> **Task prompt**:
Looking through the entries, count each line where the string "foundations" occurs, and write only the total.
##########
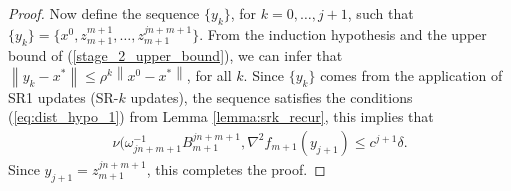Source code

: \documentclass[letterpaper]{article} %
\theoremstyle{plain}
\theoremstyle{definition}
\theoremstyle{remark}
\newcommand\norm[1]{\left\lVert#1\right\rVert}
\begin{document}
\begin{proof}
    Now define the sequence $\{y_k\}$, for $k = 0, \dots, j + 1$, such that $\{y_k\} = \{x^0, z_{m+1}^{m+1}, \dots, z_{m+1}^{j n + m + 1} \}$. 
    From the induction hypothesis and the upper bound of (\ref{stage_2_upper_bound}), we can infer that $\norm{y_k - x^*} \leq \rho^k \norm{x^0 - x^*}$, for all $k$. 
    Since $\{y_k\}$ comes from the application of SR1 updates (SR-$k$ updates), the sequence satisfies the conditions (\ref{eq:dist_hypo_1}) from Lemma \ref{lemma:srk_recur}, this implies that
    \begin{align*}
           \nu(\omega_{j n + m + 1}^{-1} B_{m+1}^{j n + m + 1}, \nabla^2 f_{m+1}(y_{j+1}) \leq c^{j+1} \delta.
    \end{align*}
    Since $y_{j + 1} = z_{m+1}^{j n + m + 1}$, this completes the proof.
\end{proof}
\end{document}
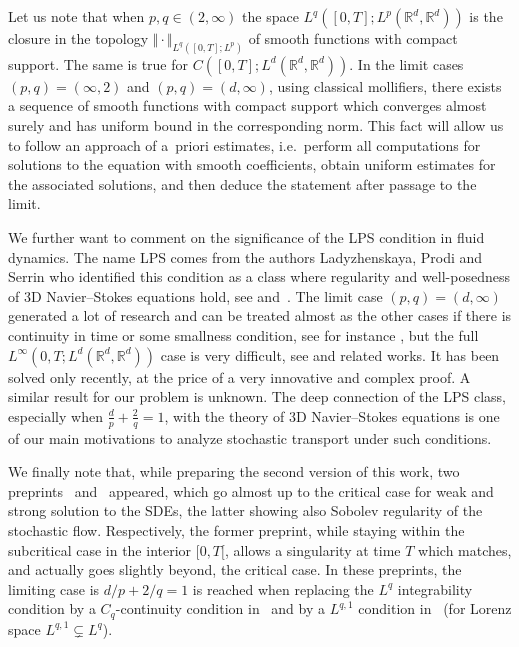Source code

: \documentclass[a4paper,10pt]{article}
\newcommand\1{\mathbbm{1}}
\numberwithin{equation}{section}
\begin{document}
Let us note that when $p,q\in(2,\infty)$ the space $L^{q}([0,T];L^{p}(\mathbb{R}^{d}, \mathbb{R}^{d}))$ is the closure in the topology $\Vert \cdot\Vert_{L^{q}([0,T];L^{p})}$ of smooth functions with compact support. The same is true for $C([ 0,T] ;L^{d}(\mathbb{R}^{d},\mathbb{R}^{d}))$. In the limit cases $(p,q) =(\infty,2)$ and $( p,q)=(d,\infty)$, using classical mollifiers, there exists a sequence of smooth functions with compact support which converges almost surely and has uniform bound in the corresponding norm. This fact will allow us to follow an approach of a~priori estimates, i.e.~perform all computations for solutions to the equation with smooth coefficients, obtain uniform estimates for the associated solutions, and then deduce the statement after passage to the limit.

We further want to comment on the significance of the LPS condition in fluid dynamics. The name LPS comes from the authors Ladyzhenskaya, Prodi and Serrin who identified this condition as a class where regularity and well-posedness of 3D Navier--Stokes equations hold, see \cite{KISLAD57,LIOPRO59,PRODI59,SERRIN62,LADYZ67} and~\cite{Ga}. The limit case $( p,q) =(d,\infty)$ generated a lot of research and can be treated almost as the other cases if there is continuity in time or some smallness condition, see for instance \cite{Be,LIONS96}, but the full $L^{\infty }( 0,T;L^{d}(\mathbb{R}^{d},\mathbb{R}^{d}))$ case is very difficult, see 
\cite{SeSv} and related works. It has been solved only recently, at the price of a very innovative and complex proof. A similar result for our problem is unknown. The deep connection of the LPS class, especially when $\frac{d}{p}+ \frac{2}{q}=1$, with the theory of 3D Navier--Stokes equations is one of our main motivations to analyze stochastic transport under such conditions.

We finally note that, while preparing the second version of this work, two preprints~\cite{WLW} and~\cite{Nam} appeared, which go almost up to the critical case for weak and strong solution to the SDEs, the latter showing also Sobolev regularity of the stochastic flow. Respectively, the former preprint, while staying within the subcritical case in the interior $[0,T[$, allows a singularity at time $T$ which matches, and actually goes slightly beyond, the critical case. In these preprints, the limiting case is $d/p + 2/q =1$ is reached when replacing the $L^q$ integrability condition by a $C_q$-continuity condition in~\cite{WLW} and by a $L^{q,1}$ condition in~\cite{Nam} (for Lorenz space $L^{q,1} \subsetneq L^q$).
\end{document}
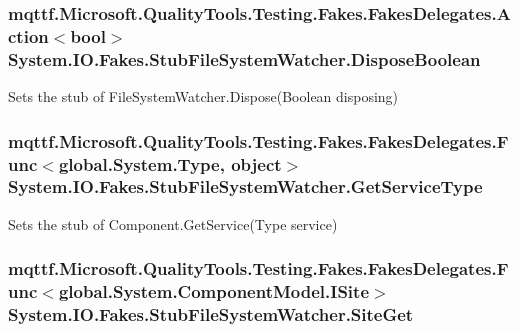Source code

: \hypertarget{class_system_1_1_i_o_1_1_fakes_1_1_stub_file_system_watcher_a82c6c4fb31b663dac782b74e65919e61}{
\subsubsection[{Dispose\-Boolean}]{\setlength{\rightskip}{0pt plus 5cm}mqttf.\-Microsoft.\-Quality\-Tools.\-Testing.\-Fakes.\-Fakes\-Delegates.\-Action$<$bool$>$ System.\-I\-O.\-Fakes.\-Stub\-File\-System\-Watcher.\-Dispose\-Boolean}}\label{class_system_1_1_i_o_1_1_fakes_1_1_stub_file_system_watcher_a82c6c4fb31b663dac782b74e65919e61}


Sets the stub of File\-System\-Watcher.\-Dispose(\-Boolean disposing)

\hypertarget{class_system_1_1_i_o_1_1_fakes_1_1_stub_file_system_watcher_ab190ccbfddf3c73782128ade7ec6b4db}{
\subsubsection[{Get\-Service\-Type}]{\setlength{\rightskip}{0pt plus 5cm}mqttf.\-Microsoft.\-Quality\-Tools.\-Testing.\-Fakes.\-Fakes\-Delegates.\-Func$<$global.\-System.\-Type, object$>$ System.\-I\-O.\-Fakes.\-Stub\-File\-System\-Watcher.\-Get\-Service\-Type}}\label{class_system_1_1_i_o_1_1_fakes_1_1_stub_file_system_watcher_ab190ccbfddf3c73782128ade7ec6b4db}


Sets the stub of Component.\-Get\-Service(\-Type service)

\hypertarget{class_system_1_1_i_o_1_1_fakes_1_1_stub_file_system_watcher_a2666a54edbb28773c828bb968f48c209}{
\subsubsection[{Site\-Get}]{\setlength{\rightskip}{0pt plus 5cm}mqttf.\-Microsoft.\-Quality\-Tools.\-Testing.\-Fakes.\-Fakes\-Delegates.\-Func$<$global.\-System.\-Component\-Model.\-I\-Site$>$ System.\-I\-O.\-Fakes.\-Stub\-File\-System\-Watcher.\-Site\-Get}}\label{class_system_1_1_i_o_1_1_fakes_1_1_stub_file_system_watcher_a2666a54edbb28773c828bb968f48c209}


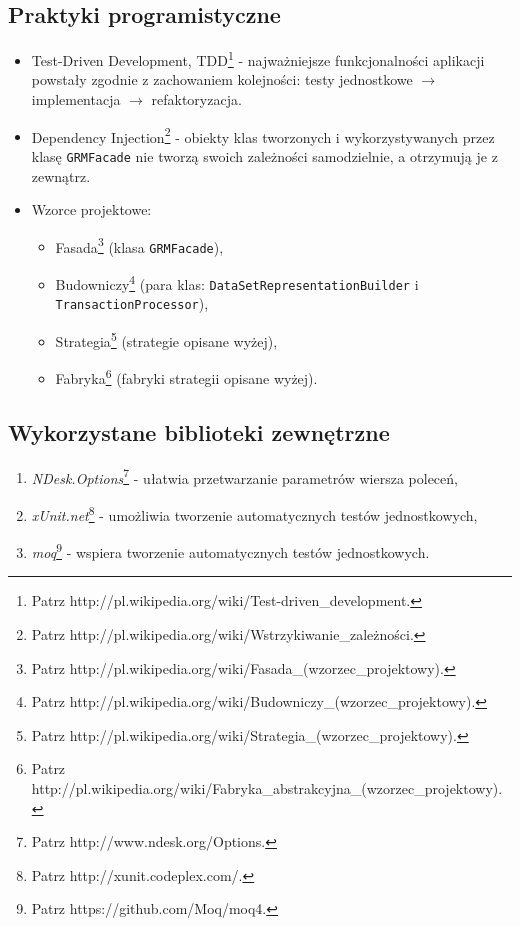 \documentclass[a4paper,10pt]{article}
\begin{document}
 \subsection{Praktyki programistyczne}
 \begin{itemize}
  \item Test-Driven Development, TDD\footnote{Patrz http://pl.wikipedia.org/wiki/Test-driven\_development.} - najważniejsze funkcjonalności aplikacji powstały zgodnie z zachowaniem kolejności: testy jednostkowe $\rightarrow$ implementacja $\rightarrow$ refaktoryzacja.
  \item Dependency Injection\footnote{Patrz http://pl.wikipedia.org/wiki/Wstrzykiwanie\_zależności.} - obiekty klas tworzonych i wykorzystywanych przez klasę \verb+GRMFacade+ nie tworzą swoich zależności samodzielnie, a otrzymują je z zewnątrz.
  \item Wzorce projektowe:
   \begin{itemize}
    \item Fasada\footnote{Patrz http://pl.wikipedia.org/wiki/Fasada\_(wzorzec\_projektowy).} (klasa \verb+GRMFacade+),
    \item Budowniczy\footnote{Patrz http://pl.wikipedia.org/wiki/Budowniczy\_(wzorzec\_projektowy).} (para klas: \verb+DataSetRepresentationBuilder+ i \verb+TransactionProcessor+),
    \item Strategia\footnote{Patrz http://pl.wikipedia.org/wiki/Strategia\_(wzorzec\_projektowy).} (strategie opisane wyżej),
    \item Fabryka\footnote{Patrz http://pl.wikipedia.org/wiki/Fabryka\_abstrakcyjna\_(wzorzec\_projektowy).} (fabryki strategii opisane wyżej).
   \end{itemize}
 \end{itemize}
 
 
 \subsection{Wykorzystane biblioteki zewnętrzne}
 \begin{enumerate}
  \item \emph{NDesk.Options}\footnote{Patrz http://www.ndesk.org/Options.} - ułatwia przetwarzanie parametrów wiersza poleceń,
  \item \emph{xUnit.net}\footnote{Patrz http://xunit.codeplex.com/.} - umożliwia tworzenie automatycznych testów jednostkowych,
  \item \emph{moq}\footnote{Patrz https://github.com/Moq/moq4.} - wspiera tworzenie automatycznych testów jednostkowych.
 \end{enumerate}
\end{document}
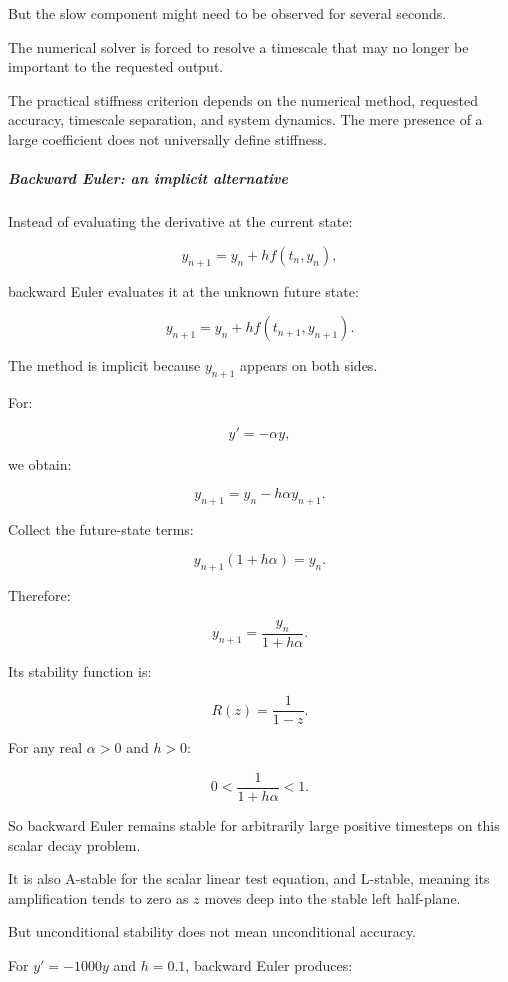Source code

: But the slow component might need to be observed for several seconds.

The numerical solver is forced to resolve a timescale that may no longer be important to the requested output.

The practical stiffness criterion depends on the numerical method, requested accuracy, timescale separation, and system dynamics. The mere presence of a large coefficient does not universally define stiffness.

\subparagraph{Backward Euler: an implicit alternative}\label{02-foundations-ii-ch025-backward-euler-an-implicit-alternative}

\hypertarget{02-foundations-ii-ch025-backward-euler-an-implicit-alternative}{}

Instead of evaluating the derivative at the current state:

\[
y_{n+1}=y_n+hf(t_n,y_n),
\]

backward Euler evaluates it at the unknown future state:

\[
\boxed{ y_{n+1}=y_n+hf(t_{n+1},y_{n+1}) }.
\]

The method is implicit because \(y_{n+1}\) appears on both sides.

For:

\[
y'=-\alpha y,
\]

we obtain:

\[
y_{n+1}=y_n-h\alpha y_{n+1}.
\]

Collect the future-state terms:

\[
y_{n+1}(1+h\alpha)=y_n.
\]

Therefore:

\[
\boxed{ y_{n+1}=\frac{y_n}{1+h\alpha} }.
\]

Its stability function is:

\[
R(z)=\frac1{1-z}.
\]

For any real \(\alpha>0\) and \(h>0\):

\[
0<\frac1{1+h\alpha}<1.
\]

So backward Euler remains stable for arbitrarily large positive timesteps on this scalar decay problem.

It is also A-stable for the scalar linear test equation, and L-stable, meaning its amplification tends to zero as \(z\) moves deep into the stable left half-plane.

But unconditional stability does not mean unconditional accuracy.

For \(y'=-1000y\) and \(h=0.1\), backward Euler produces:

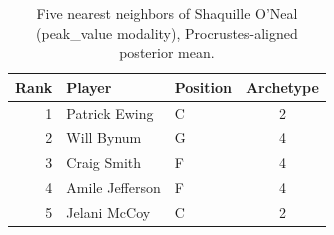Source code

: \begin{table}[htbp]
  \centering\small
  \begin{tabular}{rllc}
    \toprule
    Rank & Player & Position & Archetype \\
    \midrule
    1 & Patrick Ewing & C & 2 \\
    2 & Will Bynum & G & 4 \\
    3 & Craig Smith & F & 4 \\
    4 & Amile Jefferson & F & 4 \\
    5 & Jelani McCoy & C & 2 \\
    \bottomrule
  \end{tabular}
  \caption{Five nearest neighbors of Shaquille O'Neal (peak_value modality), Procrustes-aligned posterior mean.}
  \label{tab:Shaquille_O_Neal_neighbors_peak_value}
\end{table}

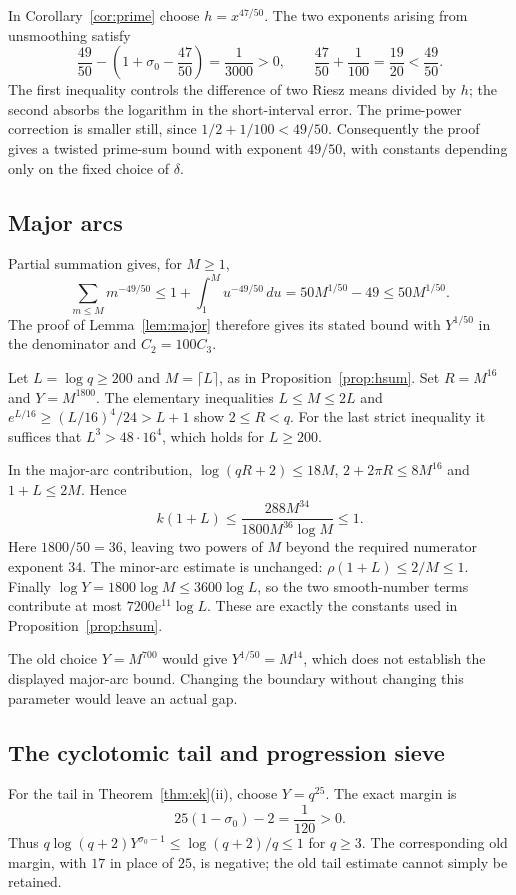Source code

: \documentclass[screen,reqno]{aomart}
\numberwithin{equation}{section}
\theoremstyle{definition}
\begin{document}
In Corollary~\ref{cor:prime} choose $h=x^{47/50}$. The two exponents
arising from unsmoothing satisfy
\[
 \frac{49}{50}-\left(1+\sigma_0-\frac{47}{50}\right)
 =\frac1{3000}>0,\qquad
 \frac{47}{50}+\frac1{100}=\frac{19}{20}<\frac{49}{50}.
\]
The first inequality controls the difference of two Riesz means divided
by $h$; the second absorbs the logarithm in the short-interval error.
The prime-power correction is smaller still, since
$1/2+1/100<49/50$. Consequently the proof gives a twisted prime-sum
bound with exponent $49/50$, with constants depending only on the fixed
choice of $\delta$.

\subsection{Major arcs}
Partial summation gives, for $M\ge1$,
\[
 \sum_{m\le M}m^{-49/50}
 \le1+\int_1^M u^{-49/50}\,du
 =50M^{1/50}-49\le50M^{1/50}.
\]
The proof of Lemma~\ref{lem:major} therefore gives its stated bound
with $Y^{1/50}$ in the denominator and $C_2=100C_3$.

Let $L=\log q\ge200$ and $M=\lceil L\rceil$, as in
Proposition~\ref{prop:hsum}. Set $R=M^{16}$ and $Y=M^{1800}$.
The elementary inequalities $L\le M\le2L$ and
$e^{L/16}\ge(L/16)^4/24>L+1$ show $2\le R<q$.
For the last strict inequality it suffices that
$L^3>48\cdot16^4$, which holds for $L\ge200$.

In the major-arc contribution, $\log(qR+2)\le18M$,
$2+2\pi R\le8M^{16}$ and $1+L\le2M$. Hence
\[
 k(1+L)
 \le\frac{288M^{34}}{1800M^{36}\log M}\le1.
\]
Here $1800/50=36$, leaving two powers of $M$ beyond the required
numerator exponent $34$. The minor-arc estimate is unchanged:
$\rho(1+L)\le2/M\le1$. Finally
$\log Y=1800\log M\le3600\log L$, so the two smooth-number terms
contribute at most $7200e^{11}\log L$. These are exactly the constants
used in Proposition~\ref{prop:hsum}.

The old choice $Y=M^{700}$ would give $Y^{1/50}=M^{14}$, which does
not establish the displayed major-arc bound. Changing the boundary
without changing this parameter would leave an actual gap.

\subsection{The cyclotomic tail and progression sieve}
For the tail in Theorem~\ref{thm:ek}(ii), choose $Y=q^{25}$. The exact
margin is
\[
 25(1-\sigma_0)-2=\frac1{120}>0.
\]
Thus $q\log(q+2)Y^{\sigma_0-1}\le\log(q+2)/q\le1$ for $q\ge3$.
The corresponding old margin, with $17$ in place of $25$, is negative;
the old tail estimate cannot simply be retained.
\end{document}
##########
> **Task response**:
2